── Data to process

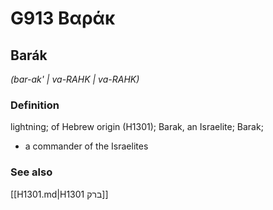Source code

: # G913 Βαράκ

## Barák

_(bar-ak' | va-RAHK | va-RAHK)_

### Definition

lightning; of Hebrew origin (H1301); Barak, an Israelite; Barak; 

- a commander of the Israelites

### See also

[[H1301.md|H1301 ברק]]
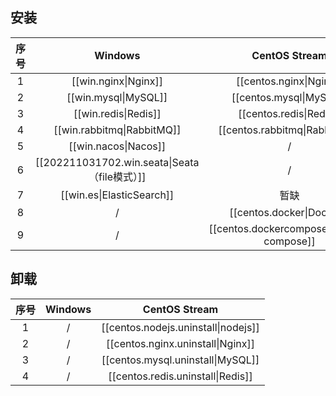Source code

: ## 安装

| 序号 | Windows | CentOS Stream | Docker | Docker-Compose|
| :-: | :-: | :-: | :-: | :-: |
| 1 | [[win.nginx\|Nginx]] | [[centos.nginx\|Nginx]] | [[docker.nginx\|Nginx]] | [[dockercompose.nginx\|Nginx]] |
| 2 | [[win.mysql\|MySQL]] | [[centos.mysql\|MySQL]] | [[docker.mysql\|MySQL]] | [[dockercompose.mysql\|MySQL]] |
| 3 | [[win.redis\|Redis]] | [[centos.redis\|Redis]] | [[docker.redis\|Redis]] | [[dockercompose.redis\|Redis]] |
| 4 | [[win.rabbitmq\|RabbitMQ]] | [[centos.rabbitmq\|RabbitMQ]] | [[docker.rabbitmq\|RabbitMQ]] | [[dockercompose.rabbitmq\|RabbitMQ]] |
| 5 | [[win.nacos\|Nacos]] | / | [[docker.nacos\|Nacos]] | [[dockercompose.nacos\|Nacos]] |
| 6 | [[202211031702.win.seata\|Seata（file模式）]] | / | [[202210190003.docker.seata\|Seata（file模式）]] | [[202210190031.dockercompose.seata\|Seata（file模式）]] |
| 7 | [[win.es\|ElasticSearch]] | 暂缺 | [[docker.es\|ElasticSearch]] | 暂缺 |
| 8 | / | [[centos.docker\|Docker]] | / | / |
| 9 | / | [[centos.dockercompose\|docker-compose]] | / | / |



## 卸载

| 序号 | Windows | CentOS Stream | 
| :-: | :-: | :-: | 
| 1 | / | [[centos.nodejs.uninstall\|nodejs]] |
| 2 | / | [[centos.nginx.uninstall\|Nginx]] |
| 3 | / | [[centos.mysql.uninstall\|MySQL]] |
| 4 | / | [[centos.redis.uninstall\|Redis]] |
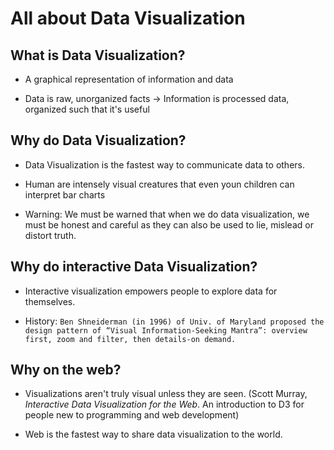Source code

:# All about Data Visualization

## What is Data Visualization?

* A graphical representation of information and data

* Data is raw, unorganized facts -&gt; Information is processed data, organized such that it's useful


## Why do Data Visualization?

* Data Visualization is the fastest way to communicate data to others.

* Human are intensely visual creatures that even youn children can interpret bar charts

* Warning: We must be warned that when we do data visualization, we must be honest and careful as they can also be used to lie, mislead or distort truth.

## Why do interactive Data Visualization?

* Interactive visualization empowers people to explore data for themselves.

* History: `Ben Shneiderman (in 1996) of Univ. of Maryland proposed the design pattern of “Visual Information-Seeking Mantra”: overview first, zoom and filter, then details-on demand.
  `

## Why on the web?

* Visualizations aren't truly visual unless they are seen. \(Scott Murray, _Interactive Data Visualization for the Web_. An introduction to D3 for people new to programming and web development\)

* Web is the fastest way to share data visualization to the world.

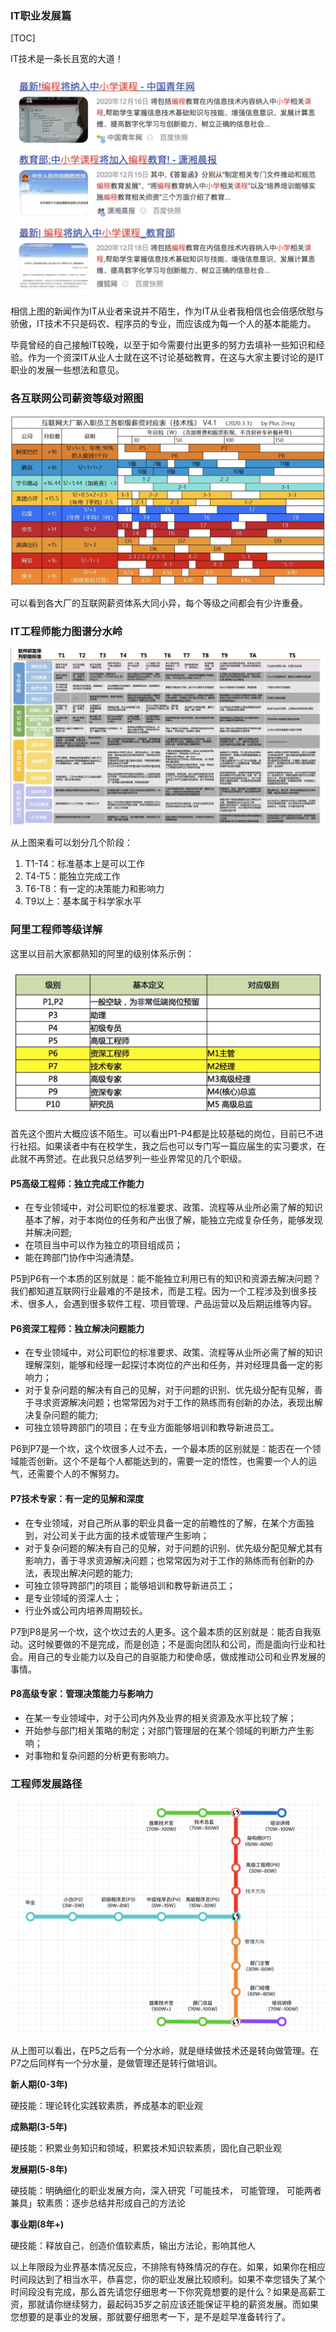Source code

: ### IT职业发展篇

[TOC]

IT技术是一条长且宽的大道！

![image-20210207223155730](imgs/image-20210207223155730.png)

相信上图的新闻作为IT从业者来说并不陌生，作为IT从业者我相信也会倍感欣慰与骄傲，IT技术不只是码农、程序员的专业，而应该成为每一个人的基本能能力。

毕竟曾经的自己接触IT较晚，以至于如今需要付出更多的努力去填补一些知识和经验。作为一个资深IT从业人士就在这不讨论基础教育，在这与大家主要讨论的是IT职业的发展一些想法和意见。

### 各互联网公司薪资等级对照图

![image-20210318213017867](imgs/image-20210318213017867.png)

可以看到各大厂的互联网薪资体系大同小异，每个等级之间都会有少许重叠。

### IT工程师能力图谱分水岭

![工程师能力体系](imgs/1.jpeg)

从上图来看可以划分几个阶段：

1. T1-T4：标准基本上是可以工作
2. T4-T5：能独立完成工作
3. T6-T8：有一定的决策能力和影响力
4. T9以上：基本属于科学家水平

### 阿里工程师等级详解

这里以目前大家都熟知的阿里的级别体系示例：

![preview](imgs/alibaba.jpg)

首先这个图片大概应该不陌生。可以看出P1-P4都是比较基础的岗位，目前已不进行社招。如果读者中有在校学生，我之后也可以专门写一篇应届生的实习要求，在此就不再赘述。在此我只总结罗列一些业界常见的几个职级。

#### P5高级工程师：独立完成工作能力

- 在专业领域中，对公司职位的标准要求、政策、流程等从业所必需了解的知识基本了解，对于本岗位的任务和产出很了解，能独立完成复杂任务，能够发现并解决问题;
- 在项目当中可以作为独立的项目组成员；
- 能在跨部门协作中沟通清楚。

P5到P6有一个本质的区别就是：能不能独立利用已有的知识和资源去解决问题？我们都知道互联网行业最难的不是技术，而是工程。因为一个工程涉及到很多技术、很多人，会遇到很多软件工程、项目管理、产品运营以及后期运维等内容。

#### P6资深工程师：独立解决问题能力

- 在专业领域中，对公司职位的标准要求、政策、流程等从业所必需了解的知识理解深刻，能够和经理一起探讨本岗位的产出和任务，并对经理具备一定的影响力；
- 对于复杂问题的解决有自己的见解，对于问题的识别、优先级分配有见解，善于寻求资源解决问题；也常常因为对于工作的熟练而有创新的办法，表现出解决复杂问题的能力;
- 可独立领导跨部门的项目；在专业方面能够培训和教导新进员工。

P6到P7是一个坎，这个坎很多人过不去，一个最本质的区别就是：能否在一个领域能否创新。这个不是每个人都能达到的，需要一定的悟性，也需要一个人的运气，还需要个人的不懈努力。

#### P7技术专家：有一定的见解和深度

- 在专业领域，对自己所从事的职业具备一定的前瞻性的了解，在某个方面独到，对公司关于此方面的技术或管理产生影响；
- 对于复杂问题的解决有自己的见解，对于问题的识别、优先级分配见解尤其有影响力，善于寻求资源解决问题；也常常因为对于工作的熟练而有创新的办法，表现出解决问题的能力;
- 可独立领导跨部门的项目；能够培训和教导新进员工；
- 是专业领域的资深人士；
- 行业外或公司内培养周期较长。

P7到P8是另一个坎，这个坎过去的人更多。这个最本质的区别就是：能否自我驱动。这时候要做的不是完成，而是创造；不是面向团队和公司，而是面向行业和社会。用自己的专业能力以及自己的自驱能力和使命感，做成推动公司和业界发展的事情。

#### P8高级专家：管理决策能力与影响力

- 在某一专业领域中，对于公司内外及业界的相关资源及水平比较了解；
- 开始参与部门相关策略的制定；对部门管理层的在某个领域的判断力产生影响；
- 对事物和复杂问题的分析更有影响力。

### 工程师发展路径

![image-20210318225811939](imgs/image-20210318225811939.png)

从上图可以看出，在P5之后有一个分水岭，就是继续做技术还是转向做管理。在P7之后同样有一个分水量，是做管理还是转行做培训。

**新人期(0-3年)**

硬技能：理论转化实践软素质，养成基本的职业观

**成熟期(3-5年)**

硬技能：积累业务知识和领域，积累技术知识软素质，固化自己职业观

**发展期(5-8年)**

硬技能：明确细化的职业发展方向，深入研究「可能技术， 可能管理， 可能两者兼具」软素质：逐步总结并形成自己的方法论

**事业期(8年+)**

硬技能：释放自己，创造价值软素质，输出方法论，影响其他人

以上年限段为业界基本情况反应，不排除有特殊情况的存在。如果，如果你在相应时间段达到了相当水平，恭喜您，你的职业发展比较顺利。如果不幸您错失了某个时间段没有完成，那么首先请您仔细思考一下你究竟想要的是什么？如果是高薪工资，那就请你继续努力，最起码35岁之前应该还能保证平稳的薪资发展。而如果您想要的是事业的发展，那就要仔细思考一下，是不是趁早准备转行了。
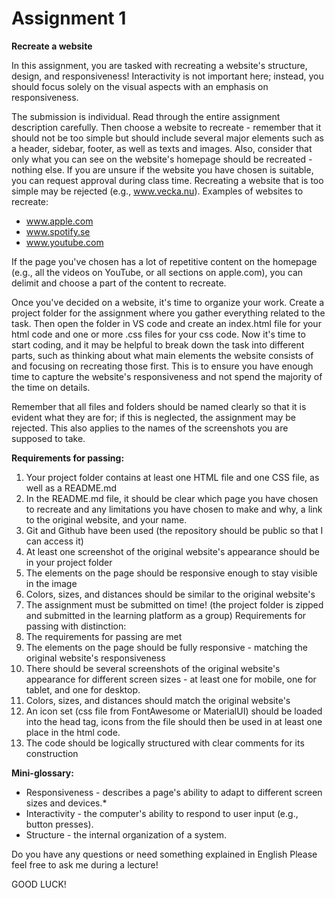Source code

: # Assignment 1

**Recreate a website**

In this assignment, you are tasked with recreating a website's structure, design, and responsiveness! Interactivity is not important here; instead, you should focus solely on the visual aspects with an emphasis on responsiveness.

The submission is individual. Read through the entire assignment description carefully. Then choose a website to recreate - remember that it should not be too simple but should include several major elements such as a header, sidebar, footer, as well as texts and images. Also, consider that only what you can see on the website's homepage should be recreated - nothing else. If you are unsure if the website you have chosen is suitable, you can request approval during class time. Recreating a website that is too simple may be rejected (e.g., www.vecka.nu). Examples of websites to recreate:

- www.apple.com
- www.spotify.se
- www.youtube.com

If the page you've chosen has a lot of repetitive content on the homepage (e.g., all the videos on YouTube, or all sections on apple.com), you can delimit and choose a part of the content to recreate.

Once you've decided on a website, it's time to organize your work. Create a project folder for the assignment where you gather everything related to the task. Then open the folder in VS code and create an index.html file for your html code and one or more .css files for your css code. Now it's time to start coding, and it may be helpful to break down the task into different parts, such as thinking about what main elements the website consists of and focusing on recreating those first. This is to ensure you have enough time to capture the website's responsiveness and not spend the majority of the time on details.

Remember that all files and folders should be named clearly so that it is evident what they are for; if this is neglected, the assignment may be rejected. This also applies to the names of the screenshots you are supposed to take.

**Requirements for passing:**

1. Your project folder contains at least one HTML file and one CSS file, as well as a README.md
2. In the README.md file, it should be clear which page you have chosen to recreate and any limitations you have chosen to make and why, a link to the original website, and your name.
3. Git and Github have been used (the repository should be public so that I can access it)
4. At least one screenshot of the original website's appearance should be in your project folder
5. The elements on the page should be responsive enough to stay visible in the image
6. Colors, sizes, and distances should be similar to the original website's
7. The assignment must be submitted on time! (the project folder is zipped and submitted in the learning platform as a group)
   Requirements for passing with distinction:
8. The requirements for passing are met
9. The elements on the page should be fully responsive - matching the original website's responsiveness
10. There should be several screenshots of the original website's appearance for different screen sizes - at least one for mobile, one for tablet, and one for desktop.
11. Colors, sizes, and distances should match the original website's
12. An icon set (css file from FontAwesome or MaterialUI) should be loaded into the head tag, icons from the file should then be used in at least one place in the html code.
13. The code should be logically structured with clear comments for its construction

**Mini-glossary:**

- Responsiveness - describes a page's ability to adapt to different screen sizes and devices.\*
- Interactivity - the computer's ability to respond to user input (e.g., button presses).
- Structure - the internal organization of a system.

Do you have any questions or need something explained in English
Please feel free to ask me during a lecture!

GOOD LUCK!
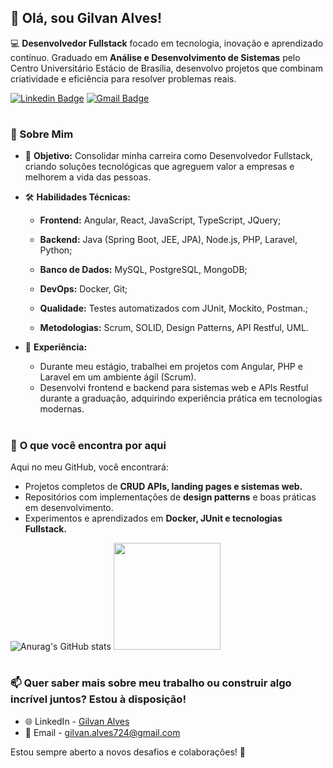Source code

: ## 👋 Olá, sou Gilvan Alves!   

💻 **Desenvolvedor Fullstack** focado em tecnologia, inovação e aprendizado contínuo. Graduado em **Análise e Desenvolvimento de Sistemas** pelo Centro Universitário Estácio de Brasília, desenvolvo projetos que combinam criatividade e eficiência para resolver problemas reais.   

[![Linkedin Badge](https://img.shields.io/badge/-Gilvan&#8208;Alves-blue?style=flat-square&logo=Linkedin&logoColor=white&link=https://www.linkedin.com/in/gilvanribeiroalves/)](https://www.linkedin.com/in/gilvanribeiroalves/)
[![Gmail Badge](https://img.shields.io/badge/-gilvan.alves724@gmail.com-c14438?style=flat-square&logo=Gmail&logoColor=white&link=mailto:gilvan.alves724@gmail.com)](mailto:gilvan.alves724@gmail.com)  

#   
### 🚀 Sobre Mim

- 🎯 **Objetivo:** Consolidar minha carreira como Desenvolvedor Fullstack, criando soluções tecnológicas que agreguem valor a empresas e melhorem a vida das pessoas.
- 🛠️ **Habilidades Técnicas:**
  
    - **Frontend:** Angular, React, JavaScript, TypeScript, JQuery;
  
   - **Backend:** Java (Spring Boot, JEE, JPA), Node.js, PHP, Laravel, Python;
  
   - **Banco de Dados:** MySQL, PostgreSQL, MongoDB;
  
   - **DevOps:** Docker, Git;
  
   - **Qualidade:** Testes automatizados com JUnit, Mockito, Postman.;
   - **Metodologias:** Scrum, SOLID, Design Patterns, API Restful, UML.
- 💼 **Experiência:**
   - Durante meu estágio, trabalhei em projetos com Angular, PHP e Laravel em um ambiente ágil (Scrum).
   - Desenvolvi frontend e backend para sistemas web e APIs Restful durante a graduação, adquirindo experiência prática em tecnologias modernas.
#    
### 🌟 **O que você encontra por aqui**   

Aqui no meu GitHub, você encontrará:   

   - Projetos completos de **CRUD APIs, landing pages e sistemas web.**
   - Repositórios com implementações de **design patterns** e boas práticas em desenvolvimento.
   - Experimentos e aprendizados em **Docker, JUnit e tecnologias Fullstack.**

 

![Anurag's GitHub stats](https://github-readme-stats.vercel.app/api?username=Gilvan-R-A&show_icons=true&include_all_commits=false&count_private=true&line-height=25&hide=issues&border_radius=5&theme=radical)
<img height="171em" src="https://github-readme-stats.vercel.app/api/top-langs/?username=Gilvan-R-A&layout=compact&langs_count=6&theme=radical"/>

#   

### 📫 Quer saber mais sobre meu trabalho ou construir algo incrível juntos? Estou à disposição!  

- 🌐 LinkedIn - [Gilvan Alves](https://www.linkedin.com/in/gilvanribeiroalves/)
- 📧 Email - [gilvan.alves724@gmail.com](mailto:gilvan.alves724@gmail.com)

Estou sempre aberto a novos desafios e colaborações! 🚀








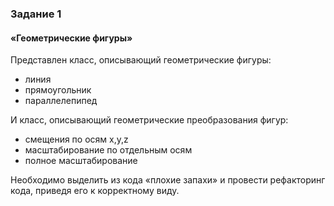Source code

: 

### Задание 1

#### «Геометрические фигуры»

Представлен класс, описывающий геометрические фигуры:
* линия
* прямоугольник
* параллелепипед

И класс, описывающий геометрические преобразования фигур:
* смещения по осям x,y,z
* масштабирование по отдельным осям
* полное масштабирование

Необходимо выделить из кода «плохие запахи» и провести рефакторинг кода, приведя его к корректному виду.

────

→ What you will do:
An exact copy is needed of every line from the one holding "- 🌐 LinkedIn" to the end of the entries above, both ends kept and each picture dropped.

→ Solution to this task:
- 🌐 LinkedIn - [Gilvan Alves](https://www.linkedin.com/in/gilvanribeiroalves/)
- 📧 Email - [gilvan.alves724@gmail.com](mailto:gilvan.alves724@gmail.com)

Estou sempre aberto a novos desafios e colaborações! 🚀








Source code

: 

### Задание 1

#### «Геометрические фигуры»

Представлен класс, описывающий геометрические фигуры:
* линия
* прямоугольник
* параллелепипед

И класс, описывающий геометрические преобразования фигур:
* смещения по осям x,y,z
* масштабирование по отдельным осям
* полное масштабирование

Необходимо выделить из кода «плохие запахи» и провести рефакторинг кода, приведя его к корректному виду.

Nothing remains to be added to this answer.